Sometimes it feels impossible to enter the extraordinary. The mind has its tricks to keep you firmly planted in the mundane: necessities, bills, eating, sleeping. And each thing carries a weight and a tether and a nook that allows more of the same to pile on like some great, cosmic Lego. Fears and regrets pile on in the same manner, as the days slide by and you’re left wondering just what you did all week. But what is that tugging sensation in your heart? Can you find the strings of hope and wonder that once upon a time pulled you up and into the day, luring you with possibility?

Then comes a simple chance encounter to lift you out of the dull like a beacon. In an instant you’re offered the miracle of a clear view, or beauty, or purpose and on you get, refueled and whole. I find that a natural act is what does the trick for me: a sudden summer thunderstorm, my son’s laugh, a perfect spiral of cream swirling in my coffee. What might we call this state? It’s not the ecstasy of St. Theresa, quite; but it is for just a moment a reminder that we’re capable of that joy. It’s the simple ecstasy that inspires you to write, “You’ve restored my faith in humanity” after a kind and random act. It’s the love that makes your usual morning brew a deeper experience.

Sometimes those simple ecstasies collect like beads strung together, decorating a pathway toward the extraordinary. Treat them like climbing rope, they are easy to follow– one simple ecstasy after another, one noticing moment after another and soon the mind is miles from the ordinary. We find ourselves in a communal space, with people from the four directions called together by our bright star and the changing tilt of our Earth. It’s a call from an older place– maybe for you it’s across the ocean, or maybe just over the mountains, or around the bend. It’s an ancestral place, a place where the people grew, generation after generation, in a long line up to your birth. Dipping into the bones of that latitude, an older voice emerges. A quiet voice sings deep in the opera of groaning earth, its voice the low melodious hum of blood in the womb, bright like magma. Give in to it.

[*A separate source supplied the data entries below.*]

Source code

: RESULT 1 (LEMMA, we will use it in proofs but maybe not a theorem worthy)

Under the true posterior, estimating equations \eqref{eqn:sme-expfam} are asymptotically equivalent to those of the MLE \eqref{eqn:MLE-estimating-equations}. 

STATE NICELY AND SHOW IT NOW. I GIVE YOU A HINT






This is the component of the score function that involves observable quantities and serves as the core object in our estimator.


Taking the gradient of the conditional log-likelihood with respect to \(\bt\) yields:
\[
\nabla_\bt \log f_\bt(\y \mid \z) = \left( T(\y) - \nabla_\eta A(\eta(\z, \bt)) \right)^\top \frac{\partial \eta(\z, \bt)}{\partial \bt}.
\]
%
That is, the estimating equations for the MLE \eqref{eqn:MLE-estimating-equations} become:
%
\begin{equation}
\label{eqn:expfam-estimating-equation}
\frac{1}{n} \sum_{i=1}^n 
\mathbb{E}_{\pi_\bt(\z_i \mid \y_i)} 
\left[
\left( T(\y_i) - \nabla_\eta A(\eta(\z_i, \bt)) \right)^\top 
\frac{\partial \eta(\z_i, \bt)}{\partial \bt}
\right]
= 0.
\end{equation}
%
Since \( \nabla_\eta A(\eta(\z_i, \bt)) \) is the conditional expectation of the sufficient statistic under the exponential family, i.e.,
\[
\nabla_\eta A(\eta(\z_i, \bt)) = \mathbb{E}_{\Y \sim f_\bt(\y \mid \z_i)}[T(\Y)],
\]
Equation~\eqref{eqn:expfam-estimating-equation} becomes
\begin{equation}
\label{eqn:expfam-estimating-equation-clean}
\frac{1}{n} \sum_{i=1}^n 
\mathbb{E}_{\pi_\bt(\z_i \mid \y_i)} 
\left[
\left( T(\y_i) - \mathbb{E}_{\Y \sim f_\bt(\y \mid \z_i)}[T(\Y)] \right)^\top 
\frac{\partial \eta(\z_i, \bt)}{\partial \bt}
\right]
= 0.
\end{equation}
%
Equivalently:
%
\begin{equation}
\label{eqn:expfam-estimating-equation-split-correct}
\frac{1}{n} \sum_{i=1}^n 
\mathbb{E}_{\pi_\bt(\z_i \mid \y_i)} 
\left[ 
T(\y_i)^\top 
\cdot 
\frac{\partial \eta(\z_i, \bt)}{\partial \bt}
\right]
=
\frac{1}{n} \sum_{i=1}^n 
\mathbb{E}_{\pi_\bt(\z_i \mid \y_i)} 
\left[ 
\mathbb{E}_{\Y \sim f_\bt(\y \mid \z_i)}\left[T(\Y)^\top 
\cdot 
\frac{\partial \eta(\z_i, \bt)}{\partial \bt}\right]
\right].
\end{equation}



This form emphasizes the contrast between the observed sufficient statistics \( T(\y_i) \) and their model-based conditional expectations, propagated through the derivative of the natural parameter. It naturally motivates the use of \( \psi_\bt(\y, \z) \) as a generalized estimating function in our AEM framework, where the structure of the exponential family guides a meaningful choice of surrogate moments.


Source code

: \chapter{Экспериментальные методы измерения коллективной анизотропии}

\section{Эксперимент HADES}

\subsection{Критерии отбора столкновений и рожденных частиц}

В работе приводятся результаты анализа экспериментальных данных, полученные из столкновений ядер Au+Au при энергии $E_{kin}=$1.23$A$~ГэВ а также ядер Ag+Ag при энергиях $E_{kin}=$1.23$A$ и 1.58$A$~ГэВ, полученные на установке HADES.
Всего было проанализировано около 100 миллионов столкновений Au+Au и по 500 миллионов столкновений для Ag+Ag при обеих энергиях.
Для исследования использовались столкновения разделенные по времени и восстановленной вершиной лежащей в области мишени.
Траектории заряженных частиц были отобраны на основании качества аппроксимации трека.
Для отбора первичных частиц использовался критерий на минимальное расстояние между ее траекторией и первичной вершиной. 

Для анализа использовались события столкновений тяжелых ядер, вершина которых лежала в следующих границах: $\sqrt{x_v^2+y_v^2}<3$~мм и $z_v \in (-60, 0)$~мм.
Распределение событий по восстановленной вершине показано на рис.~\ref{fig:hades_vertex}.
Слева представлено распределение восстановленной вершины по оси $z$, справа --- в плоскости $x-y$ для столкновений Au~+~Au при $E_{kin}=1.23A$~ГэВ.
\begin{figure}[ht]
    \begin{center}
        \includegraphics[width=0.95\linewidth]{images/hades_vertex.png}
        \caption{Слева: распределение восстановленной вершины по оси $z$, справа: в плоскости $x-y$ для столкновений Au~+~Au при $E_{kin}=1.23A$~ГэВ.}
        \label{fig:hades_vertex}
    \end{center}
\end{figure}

Go gently: it is a slower time. It is the pulse of sap in the wood; it is the flow of viscous tincture within a single leaf. It ticks not by the second-hand, but by the cell, and its clock is the universe itself. You breathe gently now, sensing the breath not so much as your life, but as one in the same with the wind that sweeps by your body. You feel your body as the land, and your eyes convey the light from outside within. Your limbs carry weight like stones and yet they are also as light as bird wings. There is nothing left to wonder in this space; you are home, and this is extraordinary.

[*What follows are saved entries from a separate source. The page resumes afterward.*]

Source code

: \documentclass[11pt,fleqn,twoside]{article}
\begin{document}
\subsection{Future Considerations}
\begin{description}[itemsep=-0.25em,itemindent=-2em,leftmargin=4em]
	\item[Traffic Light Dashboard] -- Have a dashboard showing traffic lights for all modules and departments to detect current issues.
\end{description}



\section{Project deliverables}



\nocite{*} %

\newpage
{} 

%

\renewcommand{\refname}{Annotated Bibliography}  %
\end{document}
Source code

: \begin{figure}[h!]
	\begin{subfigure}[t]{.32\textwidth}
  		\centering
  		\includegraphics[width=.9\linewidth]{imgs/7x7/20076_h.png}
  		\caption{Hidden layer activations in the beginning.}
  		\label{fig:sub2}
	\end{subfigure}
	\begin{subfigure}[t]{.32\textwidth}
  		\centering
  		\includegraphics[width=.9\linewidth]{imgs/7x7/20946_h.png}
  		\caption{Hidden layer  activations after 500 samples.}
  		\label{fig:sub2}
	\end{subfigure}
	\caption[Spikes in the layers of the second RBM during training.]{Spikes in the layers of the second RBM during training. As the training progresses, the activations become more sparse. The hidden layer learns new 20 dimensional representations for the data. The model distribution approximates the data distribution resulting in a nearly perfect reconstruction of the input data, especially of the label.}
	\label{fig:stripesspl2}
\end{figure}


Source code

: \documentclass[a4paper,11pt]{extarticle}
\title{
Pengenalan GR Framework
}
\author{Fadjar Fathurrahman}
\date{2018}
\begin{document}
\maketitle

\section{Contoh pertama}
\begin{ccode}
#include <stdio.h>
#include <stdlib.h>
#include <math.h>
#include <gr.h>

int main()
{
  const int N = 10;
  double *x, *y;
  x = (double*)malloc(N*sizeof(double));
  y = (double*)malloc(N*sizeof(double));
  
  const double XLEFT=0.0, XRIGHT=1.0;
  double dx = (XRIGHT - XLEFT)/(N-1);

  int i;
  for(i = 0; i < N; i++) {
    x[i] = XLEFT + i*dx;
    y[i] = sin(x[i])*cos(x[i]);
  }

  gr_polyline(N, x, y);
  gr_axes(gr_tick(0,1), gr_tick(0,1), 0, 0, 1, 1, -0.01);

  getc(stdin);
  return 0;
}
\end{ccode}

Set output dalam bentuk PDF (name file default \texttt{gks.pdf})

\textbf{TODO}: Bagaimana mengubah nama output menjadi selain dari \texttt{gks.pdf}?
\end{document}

It has been this way for eons. Our oldest ancestors knew the secrets of this growing time, and built monuments to them. There is an awe in observing them, but also a tug of fear like what arises when we brush by memorials and cemeteries. We usually hurry along. But is it really that mortal dread that we’ll become “just like them,” or could the sensation be tied to something deeper? Perhaps it’s not so much fear as it is the weighted sense that we never knew these people. We pass by them every day in our own cities or towns, but they are strange to us. Their stories are silent under the weight of granite, yet they reach out to us all the same, the tendrils of each requiem singing out from under the collection of faceless names. “Learn me,” they say. “Do not forget. I had a rich life. I knew the things you know now. Be with me.”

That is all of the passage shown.